La ville est là

« Parmi ceux qui ont décrit Paris, Balzac est, pour ainsi dire, le primitif ; ses personnages sont plus grands que les rues dans lesquelles ils circulent. Baudelaire est le premier qui ait évoqué la mer des immeubles avec ses vagues hautes de plusieurs étages. Peut-être en corrélation avec Haussmann. »

Walter Benjamin (Paris, capitale du XIXe siècle)



La ville est là. Elle tient sa place en creux des souvenirs. La ville est là, exaspérante. Elle est autour, avec et en nous. Elle est là. On la porte. Des traces qui tremblent dans les plis de la mémoire et de l’écriture.

Quelle ville ? Celle où l’on attend un train, un autobus, un silence qui déchirerait le bruit. C’est le beau texte Attendre que nous a proposé Frédéric Lefebvre.

« pour chaque mot il possède un silence, il le laisse durer, il le cultive, lui donne plus d’ampleur, derrière chaque mot qui traîne il trouve un silence nouveau », répondrait
Rémi Froger (le cahier de création de la Revue d’automne 2 est particulièrement riche… et vous aurez remarqué que celle-ci a changé de rythme ; désormais un nouveau numéro tous les deux mois).

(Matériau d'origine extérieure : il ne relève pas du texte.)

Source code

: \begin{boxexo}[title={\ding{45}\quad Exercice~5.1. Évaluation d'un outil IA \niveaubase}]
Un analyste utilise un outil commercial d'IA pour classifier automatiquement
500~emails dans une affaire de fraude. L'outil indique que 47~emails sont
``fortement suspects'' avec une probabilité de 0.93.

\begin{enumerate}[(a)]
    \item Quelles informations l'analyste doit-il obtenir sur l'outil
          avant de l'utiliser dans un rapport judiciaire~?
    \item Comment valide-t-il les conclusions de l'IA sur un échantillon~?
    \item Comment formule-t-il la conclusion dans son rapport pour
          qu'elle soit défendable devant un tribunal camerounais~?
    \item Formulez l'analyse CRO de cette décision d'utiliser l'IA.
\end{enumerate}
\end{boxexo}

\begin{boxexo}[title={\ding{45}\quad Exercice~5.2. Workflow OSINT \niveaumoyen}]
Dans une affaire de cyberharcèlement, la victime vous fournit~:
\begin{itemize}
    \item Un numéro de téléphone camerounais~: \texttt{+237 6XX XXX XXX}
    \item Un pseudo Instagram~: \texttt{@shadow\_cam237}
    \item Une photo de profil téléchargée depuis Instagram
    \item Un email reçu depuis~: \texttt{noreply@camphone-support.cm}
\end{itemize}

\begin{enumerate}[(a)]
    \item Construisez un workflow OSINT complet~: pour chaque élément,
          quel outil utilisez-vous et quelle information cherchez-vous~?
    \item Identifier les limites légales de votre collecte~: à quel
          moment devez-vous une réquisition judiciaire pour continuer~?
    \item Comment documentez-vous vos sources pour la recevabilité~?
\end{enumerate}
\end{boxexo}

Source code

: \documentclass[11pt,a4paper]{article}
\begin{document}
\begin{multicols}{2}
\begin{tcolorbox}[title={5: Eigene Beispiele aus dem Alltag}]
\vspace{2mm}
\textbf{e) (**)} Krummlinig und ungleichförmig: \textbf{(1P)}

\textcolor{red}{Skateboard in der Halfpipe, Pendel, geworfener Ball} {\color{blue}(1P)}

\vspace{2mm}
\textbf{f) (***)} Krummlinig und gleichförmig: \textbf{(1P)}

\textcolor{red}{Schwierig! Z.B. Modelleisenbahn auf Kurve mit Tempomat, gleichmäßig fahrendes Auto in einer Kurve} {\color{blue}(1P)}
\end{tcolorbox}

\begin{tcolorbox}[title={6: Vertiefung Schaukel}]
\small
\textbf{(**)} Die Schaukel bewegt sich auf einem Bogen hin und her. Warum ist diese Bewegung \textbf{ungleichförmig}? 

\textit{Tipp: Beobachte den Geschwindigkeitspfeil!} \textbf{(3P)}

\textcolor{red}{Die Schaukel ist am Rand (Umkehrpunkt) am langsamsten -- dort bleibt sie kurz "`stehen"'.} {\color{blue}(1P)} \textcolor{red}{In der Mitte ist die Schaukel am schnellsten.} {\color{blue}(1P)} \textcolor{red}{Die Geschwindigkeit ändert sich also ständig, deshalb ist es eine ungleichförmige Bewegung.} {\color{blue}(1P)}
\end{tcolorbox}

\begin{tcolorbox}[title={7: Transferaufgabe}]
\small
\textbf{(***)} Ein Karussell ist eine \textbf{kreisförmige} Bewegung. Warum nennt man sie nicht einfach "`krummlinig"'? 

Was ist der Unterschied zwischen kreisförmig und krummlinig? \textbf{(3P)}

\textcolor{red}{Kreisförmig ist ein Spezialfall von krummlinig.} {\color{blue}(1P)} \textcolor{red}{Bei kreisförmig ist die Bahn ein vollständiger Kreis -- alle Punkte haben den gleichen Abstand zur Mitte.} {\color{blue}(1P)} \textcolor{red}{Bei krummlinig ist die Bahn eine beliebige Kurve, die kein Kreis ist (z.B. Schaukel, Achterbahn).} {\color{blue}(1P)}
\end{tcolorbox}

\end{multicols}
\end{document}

Les fragments du Routes, repérages de Rémi Froger s’enroulent en abyme d’asphalte autour des personnages, et de leur déroute.

Martine Drai poursuit son
journal parisien : errance métropolitaine, regard sur la ville ; ce qui ne change pas, ce qui s’effondre, ce qu’on voit et ceux qu’on rencontre.

C’est l’histoire d’une photographie, et le temps qui passe dans les regards. C’est la photo que l’on regarde et le regard qui voit la photo. Chantal Anglade prendrait des photographies, celles d’avant. Les
Photos d’avant seraient le sujet. Mais il s’agit de regard « pour parvenir en hauteur à un espace pour les yeux, les lumières de la ville sont orange comme dans un port au loin ».

La ville, encore. La ville et son étirement. Dans
Jusqu’où la ville… Fabienne Swiatly et les photographies de Jean-Pierre Maillet tissent des extensions, déplient des instantanés urbains aux marges des habitudes, au bord de nos misères.

Reprenons : la ville, l’attente, les images, les photographies, l’errance et le regard. Baudelaire pourrait nous le rappeler au début du poème « A une passante » :

« La rue assourdissante autour de moi hurlait »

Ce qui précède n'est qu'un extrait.